> [TASK REQUIREMENTS]: Exact reproduction of the listing is required. Pictures are not reproduced.

□ □ □ □ □ □ □

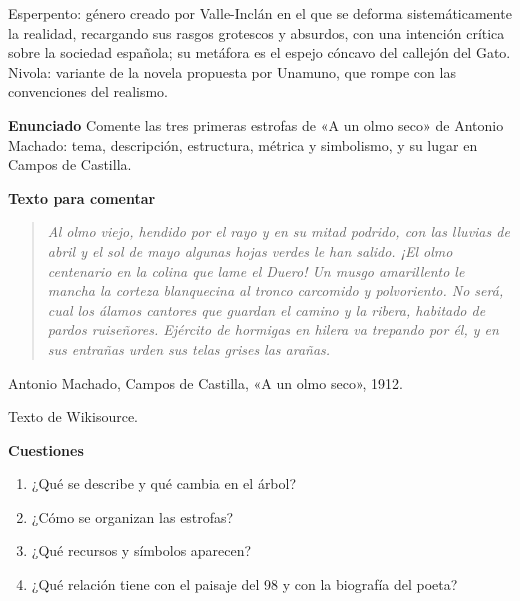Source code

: \documentclass{book}
\begin{document}
\begin{tcolorbox}[title={Definición}, studiumdef, breakable]

Esperpento: género creado por Valle-Inclán en el que se deforma sistemáticamente la realidad, recargando sus rasgos grotescos y absurdos, con una intención crítica sobre la sociedad española; su metáfora es el espejo cóncavo del callejón del Gato. Nivola: variante de la novela propuesta por Unamuno, que rompe con las convenciones del realismo.

\end{tcolorbox}

\begin{tcolorbox}[title={Ejercicio resuelto}, studiumworked, breakable]

\noindent\textbf{Enunciado}
Comente las tres primeras estrofas de «A un olmo seco» de Antonio Machado: tema, descripción, estructura, métrica y simbolismo, y su lugar en Campos de Castilla.


\noindent\textbf{Texto para comentar}

\begin{quote}
\itshape Al olmo viejo, hendido por el rayo y en su mitad podrido, con las lluvias de abril y el sol de mayo algunas hojas verdes le han salido. ¡El olmo centenario en la colina que lame el Duero! Un musgo amarillento le mancha la corteza blanquecina al tronco carcomido y polvoriento. No será, cual los álamos cantores que guardan el camino y la ribera, habitado de pardos ruiseñores. Ejército de hormigas en hilera va trepando por él, y en sus entrañas urden sus telas grises las arañas.
\end{quote}
{\noindent\footnotesize Antonio Machado, Campos de Castilla, «A un olmo seco», 1912.\par}
{\noindent\footnotesize Texto de Wikisource.\par}

\noindent\textbf{Cuestiones}
\begin{enumerate}
\item ¿Qué se describe y qué cambia en el árbol?
\item ¿Cómo se organizan las estrofas?
\item ¿Qué recursos y símbolos aparecen?
\item ¿Qué relación tiene con el paisaje del 98 y con la biografía del poeta?
\end{enumerate}


\end{tcolorbox}
\end{document}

□ □ □ □ □ □ □

> [SOLUTION TO THIS EXERCISE]:
Source code

: \documentclass{book}
\begin{document}
\begin{tcolorbox}[title={Definición}, studiumdef, breakable]

Esperpento: género creado por Valle-Inclán en el que se deforma sistemáticamente la realidad, recargando sus rasgos grotescos y absurdos, con una intención crítica sobre la sociedad española; su metáfora es el espejo cóncavo del callejón del Gato. Nivola: variante de la novela propuesta por Unamuno, que rompe con las convenciones del realismo.

\end{tcolorbox}

\begin{tcolorbox}[title={Ejercicio resuelto}, studiumworked, breakable]

\noindent\textbf{Enunciado}
Comente las tres primeras estrofas de «A un olmo seco» de Antonio Machado: tema, descripción, estructura, métrica y simbolismo, y su lugar en Campos de Castilla.


\noindent\textbf{Texto para comentar}

\begin{quote}
\itshape Al olmo viejo, hendido por el rayo y en su mitad podrido, con las lluvias de abril y el sol de mayo algunas hojas verdes le han salido. ¡El olmo centenario en la colina que lame el Duero! Un musgo amarillento le mancha la corteza blanquecina al tronco carcomido y polvoriento. No será, cual los álamos cantores que guardan el camino y la ribera, habitado de pardos ruiseñores. Ejército de hormigas en hilera va trepando por él, y en sus entrañas urden sus telas grises las arañas.
\end{quote}
{\noindent\footnotesize Antonio Machado, Campos de Castilla, «A un olmo seco», 1912.\par}
{\noindent\footnotesize Texto de Wikisource.\par}

\noindent\textbf{Cuestiones}
\begin{enumerate}
\item ¿Qué se describe y qué cambia en el árbol?
\item ¿Cómo se organizan las estrofas?
\item ¿Qué recursos y símbolos aparecen?
\item ¿Qué relación tiene con el paisaje del 98 y con la biografía del poeta?
\end{enumerate}


\end{tcolorbox}
\end{document}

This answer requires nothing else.